━━ Dataset content ━━
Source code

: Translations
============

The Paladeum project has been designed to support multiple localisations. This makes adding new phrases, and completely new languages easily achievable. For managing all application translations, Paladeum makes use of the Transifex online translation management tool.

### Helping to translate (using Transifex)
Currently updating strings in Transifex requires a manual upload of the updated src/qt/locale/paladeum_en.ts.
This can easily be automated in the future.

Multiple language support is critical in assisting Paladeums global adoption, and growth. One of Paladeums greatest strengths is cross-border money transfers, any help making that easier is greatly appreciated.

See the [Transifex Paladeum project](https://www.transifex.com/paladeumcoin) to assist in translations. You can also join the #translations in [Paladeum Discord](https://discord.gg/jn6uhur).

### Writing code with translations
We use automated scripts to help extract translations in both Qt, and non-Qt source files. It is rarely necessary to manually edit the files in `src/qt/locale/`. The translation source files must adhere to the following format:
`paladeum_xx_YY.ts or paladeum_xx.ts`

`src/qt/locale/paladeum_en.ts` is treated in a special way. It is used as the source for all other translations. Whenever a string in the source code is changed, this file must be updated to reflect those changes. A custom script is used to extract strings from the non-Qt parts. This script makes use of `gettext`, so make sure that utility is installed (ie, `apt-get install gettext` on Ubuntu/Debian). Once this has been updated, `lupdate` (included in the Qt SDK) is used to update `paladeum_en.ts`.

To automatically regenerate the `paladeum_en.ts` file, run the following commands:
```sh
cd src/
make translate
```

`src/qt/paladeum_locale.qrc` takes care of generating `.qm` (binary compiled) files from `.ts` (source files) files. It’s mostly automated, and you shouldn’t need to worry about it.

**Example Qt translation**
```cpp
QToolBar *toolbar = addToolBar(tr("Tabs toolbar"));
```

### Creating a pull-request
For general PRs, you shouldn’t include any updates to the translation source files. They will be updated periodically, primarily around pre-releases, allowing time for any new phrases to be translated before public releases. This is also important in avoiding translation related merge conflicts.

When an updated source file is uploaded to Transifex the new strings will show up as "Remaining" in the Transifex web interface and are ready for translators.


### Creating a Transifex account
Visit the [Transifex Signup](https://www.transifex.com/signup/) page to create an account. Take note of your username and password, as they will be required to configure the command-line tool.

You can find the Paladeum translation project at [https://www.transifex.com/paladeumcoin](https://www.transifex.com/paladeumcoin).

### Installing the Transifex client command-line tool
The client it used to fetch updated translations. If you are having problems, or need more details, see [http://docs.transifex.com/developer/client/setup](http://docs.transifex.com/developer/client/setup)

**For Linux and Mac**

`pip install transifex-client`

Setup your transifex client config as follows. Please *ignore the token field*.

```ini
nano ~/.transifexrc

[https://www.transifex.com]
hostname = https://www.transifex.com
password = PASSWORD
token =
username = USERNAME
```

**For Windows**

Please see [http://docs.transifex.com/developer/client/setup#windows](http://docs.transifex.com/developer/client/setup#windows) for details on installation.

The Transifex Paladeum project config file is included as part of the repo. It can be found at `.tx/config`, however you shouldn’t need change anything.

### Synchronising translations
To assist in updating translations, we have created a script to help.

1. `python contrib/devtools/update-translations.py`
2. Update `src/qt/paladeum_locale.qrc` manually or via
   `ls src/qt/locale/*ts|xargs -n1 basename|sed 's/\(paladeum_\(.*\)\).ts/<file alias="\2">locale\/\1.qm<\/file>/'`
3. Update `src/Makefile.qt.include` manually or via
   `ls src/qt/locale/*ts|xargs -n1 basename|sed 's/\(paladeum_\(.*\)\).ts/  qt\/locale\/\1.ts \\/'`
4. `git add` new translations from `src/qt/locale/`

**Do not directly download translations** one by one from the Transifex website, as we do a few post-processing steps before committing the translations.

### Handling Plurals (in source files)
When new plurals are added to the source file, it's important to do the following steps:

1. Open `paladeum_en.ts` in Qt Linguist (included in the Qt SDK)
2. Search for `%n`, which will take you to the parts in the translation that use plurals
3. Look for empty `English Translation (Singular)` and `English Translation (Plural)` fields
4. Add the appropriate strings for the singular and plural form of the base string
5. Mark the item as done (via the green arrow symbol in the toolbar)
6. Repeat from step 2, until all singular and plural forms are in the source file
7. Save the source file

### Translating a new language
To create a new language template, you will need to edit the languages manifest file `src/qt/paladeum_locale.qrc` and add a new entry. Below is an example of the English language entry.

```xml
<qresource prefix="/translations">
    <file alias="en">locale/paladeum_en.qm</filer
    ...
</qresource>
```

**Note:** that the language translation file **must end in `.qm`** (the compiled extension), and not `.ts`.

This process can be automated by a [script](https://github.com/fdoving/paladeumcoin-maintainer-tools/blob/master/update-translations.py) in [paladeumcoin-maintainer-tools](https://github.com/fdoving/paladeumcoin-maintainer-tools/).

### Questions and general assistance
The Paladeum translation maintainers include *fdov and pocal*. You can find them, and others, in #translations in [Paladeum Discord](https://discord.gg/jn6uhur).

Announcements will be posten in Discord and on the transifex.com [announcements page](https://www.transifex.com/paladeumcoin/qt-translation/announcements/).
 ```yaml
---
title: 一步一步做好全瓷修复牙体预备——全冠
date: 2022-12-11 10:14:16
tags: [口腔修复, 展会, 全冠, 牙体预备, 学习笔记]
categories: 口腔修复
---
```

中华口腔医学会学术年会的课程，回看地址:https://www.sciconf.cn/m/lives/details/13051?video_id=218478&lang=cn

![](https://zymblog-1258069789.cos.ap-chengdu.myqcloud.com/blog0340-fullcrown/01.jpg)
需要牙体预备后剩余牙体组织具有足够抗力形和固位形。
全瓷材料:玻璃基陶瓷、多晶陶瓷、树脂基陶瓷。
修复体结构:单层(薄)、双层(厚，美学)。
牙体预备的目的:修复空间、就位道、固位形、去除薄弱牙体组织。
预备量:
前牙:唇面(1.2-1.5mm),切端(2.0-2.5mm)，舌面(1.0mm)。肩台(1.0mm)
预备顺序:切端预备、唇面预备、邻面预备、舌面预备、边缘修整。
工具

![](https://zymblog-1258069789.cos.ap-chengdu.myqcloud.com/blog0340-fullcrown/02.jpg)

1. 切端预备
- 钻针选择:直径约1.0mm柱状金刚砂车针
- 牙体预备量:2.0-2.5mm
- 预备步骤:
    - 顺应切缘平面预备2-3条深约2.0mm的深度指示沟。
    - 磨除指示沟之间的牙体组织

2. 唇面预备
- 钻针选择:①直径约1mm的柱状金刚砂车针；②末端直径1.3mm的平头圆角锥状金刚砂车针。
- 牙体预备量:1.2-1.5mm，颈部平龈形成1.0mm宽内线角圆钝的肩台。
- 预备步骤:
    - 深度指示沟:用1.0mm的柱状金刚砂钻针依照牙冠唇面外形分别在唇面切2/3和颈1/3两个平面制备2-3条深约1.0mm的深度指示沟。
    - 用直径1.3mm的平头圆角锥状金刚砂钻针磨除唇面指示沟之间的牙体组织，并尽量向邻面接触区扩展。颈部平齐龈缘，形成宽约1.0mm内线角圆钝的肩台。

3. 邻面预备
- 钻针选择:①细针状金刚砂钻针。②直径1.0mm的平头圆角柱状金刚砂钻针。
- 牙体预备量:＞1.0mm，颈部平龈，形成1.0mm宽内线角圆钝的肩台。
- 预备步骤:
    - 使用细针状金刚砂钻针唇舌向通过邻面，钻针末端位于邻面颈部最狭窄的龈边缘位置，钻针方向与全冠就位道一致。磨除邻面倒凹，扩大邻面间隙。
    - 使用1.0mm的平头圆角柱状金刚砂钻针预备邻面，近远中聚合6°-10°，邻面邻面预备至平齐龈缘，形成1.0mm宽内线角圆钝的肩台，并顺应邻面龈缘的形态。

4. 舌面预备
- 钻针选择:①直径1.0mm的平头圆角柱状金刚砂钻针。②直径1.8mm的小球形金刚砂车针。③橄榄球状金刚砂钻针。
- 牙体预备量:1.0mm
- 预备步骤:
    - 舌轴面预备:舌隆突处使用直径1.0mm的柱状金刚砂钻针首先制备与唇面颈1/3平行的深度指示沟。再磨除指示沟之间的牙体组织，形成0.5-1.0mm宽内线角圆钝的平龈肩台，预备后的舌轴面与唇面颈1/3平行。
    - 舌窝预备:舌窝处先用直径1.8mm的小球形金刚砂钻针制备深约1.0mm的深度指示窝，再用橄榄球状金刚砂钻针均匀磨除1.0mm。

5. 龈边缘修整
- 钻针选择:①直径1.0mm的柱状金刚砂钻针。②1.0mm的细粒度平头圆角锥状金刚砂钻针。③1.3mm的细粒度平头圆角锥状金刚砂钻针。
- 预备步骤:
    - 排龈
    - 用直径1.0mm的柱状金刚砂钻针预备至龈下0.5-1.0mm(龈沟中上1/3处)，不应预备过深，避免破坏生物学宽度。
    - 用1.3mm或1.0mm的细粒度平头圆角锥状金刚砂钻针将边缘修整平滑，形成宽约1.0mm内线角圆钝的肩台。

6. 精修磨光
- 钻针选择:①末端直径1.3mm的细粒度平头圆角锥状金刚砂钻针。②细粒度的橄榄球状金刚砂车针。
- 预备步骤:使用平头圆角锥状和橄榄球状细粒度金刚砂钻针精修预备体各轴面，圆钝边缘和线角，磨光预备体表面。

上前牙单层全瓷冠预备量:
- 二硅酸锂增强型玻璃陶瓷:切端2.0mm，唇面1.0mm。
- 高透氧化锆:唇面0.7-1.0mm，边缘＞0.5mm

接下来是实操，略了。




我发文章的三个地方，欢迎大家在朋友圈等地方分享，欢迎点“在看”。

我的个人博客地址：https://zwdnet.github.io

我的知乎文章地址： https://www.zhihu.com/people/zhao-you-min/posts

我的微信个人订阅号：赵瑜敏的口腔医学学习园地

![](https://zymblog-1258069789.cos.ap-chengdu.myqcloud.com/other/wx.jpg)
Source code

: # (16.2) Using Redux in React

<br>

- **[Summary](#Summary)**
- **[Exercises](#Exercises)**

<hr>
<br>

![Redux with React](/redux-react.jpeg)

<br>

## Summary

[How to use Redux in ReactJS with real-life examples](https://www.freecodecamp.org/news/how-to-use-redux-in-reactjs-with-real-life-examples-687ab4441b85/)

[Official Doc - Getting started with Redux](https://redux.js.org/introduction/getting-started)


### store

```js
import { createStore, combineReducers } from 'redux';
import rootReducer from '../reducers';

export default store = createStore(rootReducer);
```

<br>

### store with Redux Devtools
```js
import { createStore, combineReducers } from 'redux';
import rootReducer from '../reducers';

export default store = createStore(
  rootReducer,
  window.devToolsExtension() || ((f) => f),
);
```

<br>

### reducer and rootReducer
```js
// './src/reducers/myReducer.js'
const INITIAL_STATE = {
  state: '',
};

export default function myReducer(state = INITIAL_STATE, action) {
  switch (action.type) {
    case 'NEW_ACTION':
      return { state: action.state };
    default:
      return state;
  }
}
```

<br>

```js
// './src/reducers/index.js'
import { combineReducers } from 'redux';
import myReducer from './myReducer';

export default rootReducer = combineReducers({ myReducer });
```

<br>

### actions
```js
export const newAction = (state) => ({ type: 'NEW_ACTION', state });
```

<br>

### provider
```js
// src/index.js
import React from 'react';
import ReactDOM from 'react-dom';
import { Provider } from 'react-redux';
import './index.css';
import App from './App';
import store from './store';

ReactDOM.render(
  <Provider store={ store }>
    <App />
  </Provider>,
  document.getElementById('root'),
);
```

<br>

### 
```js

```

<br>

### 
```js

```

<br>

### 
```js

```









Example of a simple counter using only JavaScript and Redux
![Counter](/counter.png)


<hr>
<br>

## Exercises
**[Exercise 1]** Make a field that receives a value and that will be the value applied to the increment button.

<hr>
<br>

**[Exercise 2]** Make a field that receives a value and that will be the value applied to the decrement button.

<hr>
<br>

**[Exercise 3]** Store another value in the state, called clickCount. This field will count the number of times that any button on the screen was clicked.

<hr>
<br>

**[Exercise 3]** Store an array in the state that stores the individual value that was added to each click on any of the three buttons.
━━━
§ **Task to complete**:
From the records above, copy each line in which the string "value" occurs.

§ **Exercise answer**:
**[Exercise 1]** Make a field that receives a value and that will be the value applied to the increment button.
**[Exercise 2]** Make a field that receives a value and that will be the value applied to the decrement button.
**[Exercise 3]** Store another value in the state, called clickCount. This field will count the number of times that any button on the screen was clicked.
**[Exercise 3]** Store an array in the state that stores the individual value that was added to each click on any of the three buttons.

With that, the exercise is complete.